Drum performance gets a lot of love from me as well, whether it's during those long sustained beatdown-esque notes the guitarists do or the early deathcore-style melodic riffery, somehow that clanky snare fits for both worlds. Some moments of some of these songs don't even sound like the same album at times, but the sound of the drums nor its playing style ever differs much when the band are swaping between styles.

Isn't it weird how I got this far into a "deathcore" album review and sitll haven't talked about the breakdowns? Oh yeah, they're amazing too. This is pre-MySpace stuff so this was before bands cashed in on having as many breakdowns as possible, instead it was left to the musician's descretion to decide when the crowdkills should begin and I can't really complain about a single breakdown on here. Every single breakdown is perfectly placed. My favorite kinds of breakdowns in these kinds of bands are the ones to break up the monotony; as soon as the music starts to feel even slightly tedious, a good breakdown can always rescue the song's potential and bring the listener back to banging his or her head. Suffokate has mastered that art perfectly on this album and do so throughout almost the entire runtime. Listening to a lot of albums from front to back tends to bore me, but Oakland with its dual-genre style and crafty use of breakdowns, I can honorably declare this the prime anti-boring album.

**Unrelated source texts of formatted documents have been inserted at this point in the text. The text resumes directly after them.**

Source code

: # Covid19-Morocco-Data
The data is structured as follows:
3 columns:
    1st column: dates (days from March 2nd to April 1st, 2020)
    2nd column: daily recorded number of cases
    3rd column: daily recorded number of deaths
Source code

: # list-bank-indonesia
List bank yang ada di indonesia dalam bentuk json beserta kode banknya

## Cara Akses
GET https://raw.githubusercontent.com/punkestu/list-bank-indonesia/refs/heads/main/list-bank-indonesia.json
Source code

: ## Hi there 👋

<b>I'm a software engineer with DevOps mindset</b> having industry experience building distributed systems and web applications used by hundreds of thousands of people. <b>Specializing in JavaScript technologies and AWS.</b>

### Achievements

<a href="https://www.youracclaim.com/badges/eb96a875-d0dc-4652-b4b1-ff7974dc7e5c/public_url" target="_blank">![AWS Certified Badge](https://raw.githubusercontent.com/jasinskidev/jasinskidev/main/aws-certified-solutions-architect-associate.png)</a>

Not that long ago Suffokate generally got a lot of hate by people who aren't kids with stretched lobes in Oceano shirts, and I can understand why. They're a deathcore band that aren't, by any means, going to change your mind if you dislike deathcore. But this album is a goddamn gem, as I've said before earlier in the review, I don't even personally declare this record really a "deathcore" record as much as it is incredible accident gone so horribly right and just happened to meld NY-style beatdown hardcore with Swedeath riffs and all at once created a early prototype of deathcore by doing so and (all the while this was going on) merged the tropes of deathcore and beatdown into one. This is a brutal-ass album.